• **HOW TO COMPLETE THIS TASK**
Return all the entries exactly, keeping pictures out.

┄┄┄┄┄┄┄┄┄┄┄┄┄┄┄┄┄┄┄┄

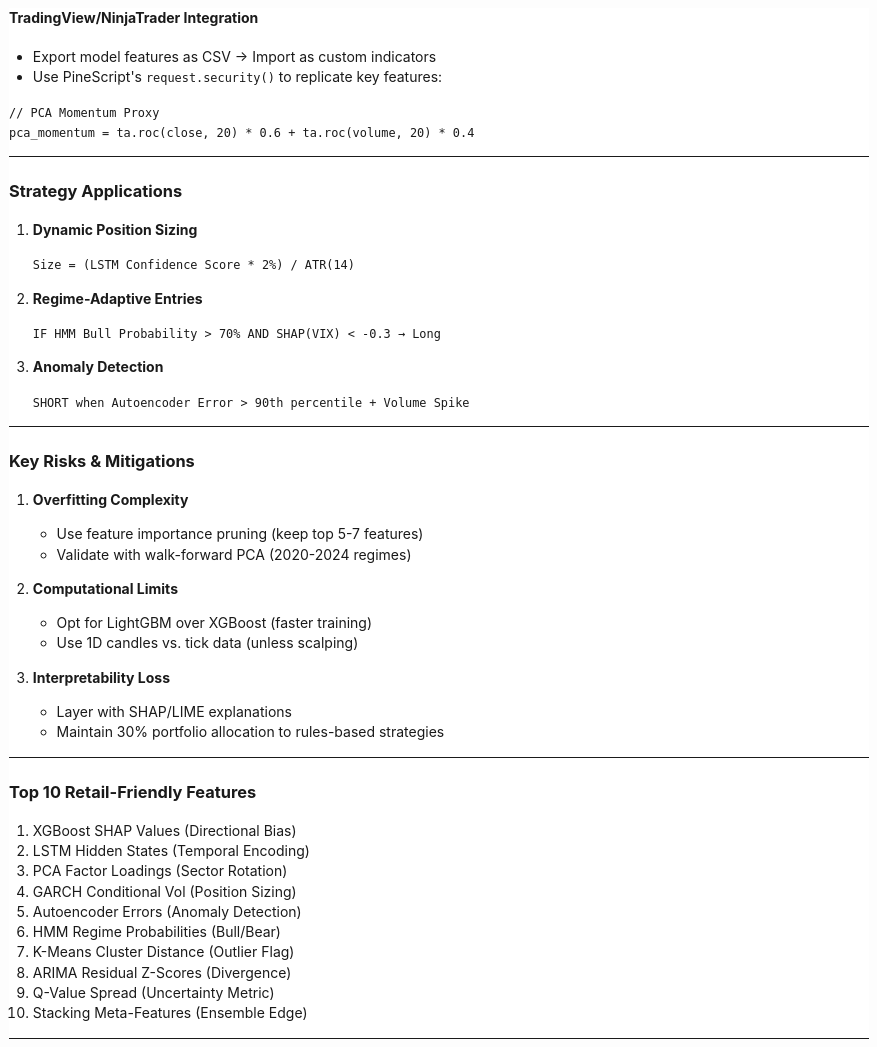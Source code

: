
 ```python  
```

#### **TradingView/NinjaTrader Integration**  
- Export model features as CSV → Import as custom indicators  
- Use PineScript's `request.security()` to replicate key features:  
```pinescript  
// PCA Momentum Proxy  
pca_momentum = ta.roc(close, 20) * 0.6 + ta.roc(volume, 20) * 0.4  
```

---

### **Strategy Applications**  
1. **Dynamic Position Sizing**  
   ```  
   Size = (LSTM Confidence Score * 2%) / ATR(14)  
   ```  
2. **Regime-Adaptive Entries**  
   ```  
   IF HMM Bull Probability > 70% AND SHAP(VIX) < -0.3 → Long  
   ```  
3. **Anomaly Detection**  
   ```  
   SHORT when Autoencoder Error > 90th percentile + Volume Spike  
   ```

---

### **Key Risks & Mitigations**  
1. **Overfitting Complexity**  
   - Use feature importance pruning (keep top 5-7 features)  
   - Validate with walk-forward PCA (2020-2024 regimes)  

2. **Computational Limits**  
   - Opt for LightGBM over XGBoost (faster training)  
   - Use 1D candles vs. tick data (unless scalping)  

3. **Interpretability Loss**  
   - Layer with SHAP/LIME explanations  
   - Maintain 30% portfolio allocation to rules-based strategies  

---

### **Top 10 Retail-Friendly Features**  
1. XGBoost SHAP Values (Directional Bias)  
2. LSTM Hidden States (Temporal Encoding)  
3. PCA Factor Loadings (Sector Rotation)  
4. GARCH Conditional Vol (Position Sizing)  
5. Autoencoder Errors (Anomaly Detection)  
6. HMM Regime Probabilities (Bull/Bear)  
7. K-Means Cluster Distance (Outlier Flag)  
8. ARIMA Residual Z-Scores (Divergence)  
9. Q-Value Spread (Uncertainty Metric)  
10. Stacking Meta-Features (Ensemble Edge)  

---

┄┄┄┄┄┄┄┄┄┄┄┄┄┄┄┄┄┄┄┄

• **COMPLETED EXERCISE**
Source code

:
 ```python  
```

#### **TradingView/NinjaTrader Integration**  
- Export model features as CSV → Import as custom indicators  
- Use PineScript's `request.security()` to replicate key features:  
```pinescript  
// PCA Momentum Proxy  
pca_momentum = ta.roc(close, 20) * 0.6 + ta.roc(volume, 20) * 0.4  
```

---

### **Strategy Applications**  
1. **Dynamic Position Sizing**  
   ```  
   Size = (LSTM Confidence Score * 2%) / ATR(14)  
   ```  
2. **Regime-Adaptive Entries**  
   ```  
   IF HMM Bull Probability > 70% AND SHAP(VIX) < -0.3 → Long  
   ```  
3. **Anomaly Detection**  
   ```  
   SHORT when Autoencoder Error > 90th percentile + Volume Spike  
   ```

---

### **Key Risks & Mitigations**  
1. **Overfitting Complexity**  
   - Use feature importance pruning (keep top 5-7 features)  
   - Validate with walk-forward PCA (2020-2024 regimes)  

2. **Computational Limits**  
   - Opt for LightGBM over XGBoost (faster training)  
   - Use 1D candles vs. tick data (unless scalping)  

3. **Interpretability Loss**  
   - Layer with SHAP/LIME explanations  
   - Maintain 30% portfolio allocation to rules-based strategies  

---

### **Top 10 Retail-Friendly Features**  
1. XGBoost SHAP Values (Directional Bias)  
2. LSTM Hidden States (Temporal Encoding)  
3. PCA Factor Loadings (Sector Rotation)  
4. GARCH Conditional Vol (Position Sizing)  
5. Autoencoder Errors (Anomaly Detection)  
6. HMM Regime Probabilities (Bull/Bear)  
7. K-Means Cluster Distance (Outlier Flag)  
8. ARIMA Residual Z-Scores (Divergence)  
9. Q-Value Spread (Uncertainty Metric)  
10. Stacking Meta-Features (Ensemble Edge)  

---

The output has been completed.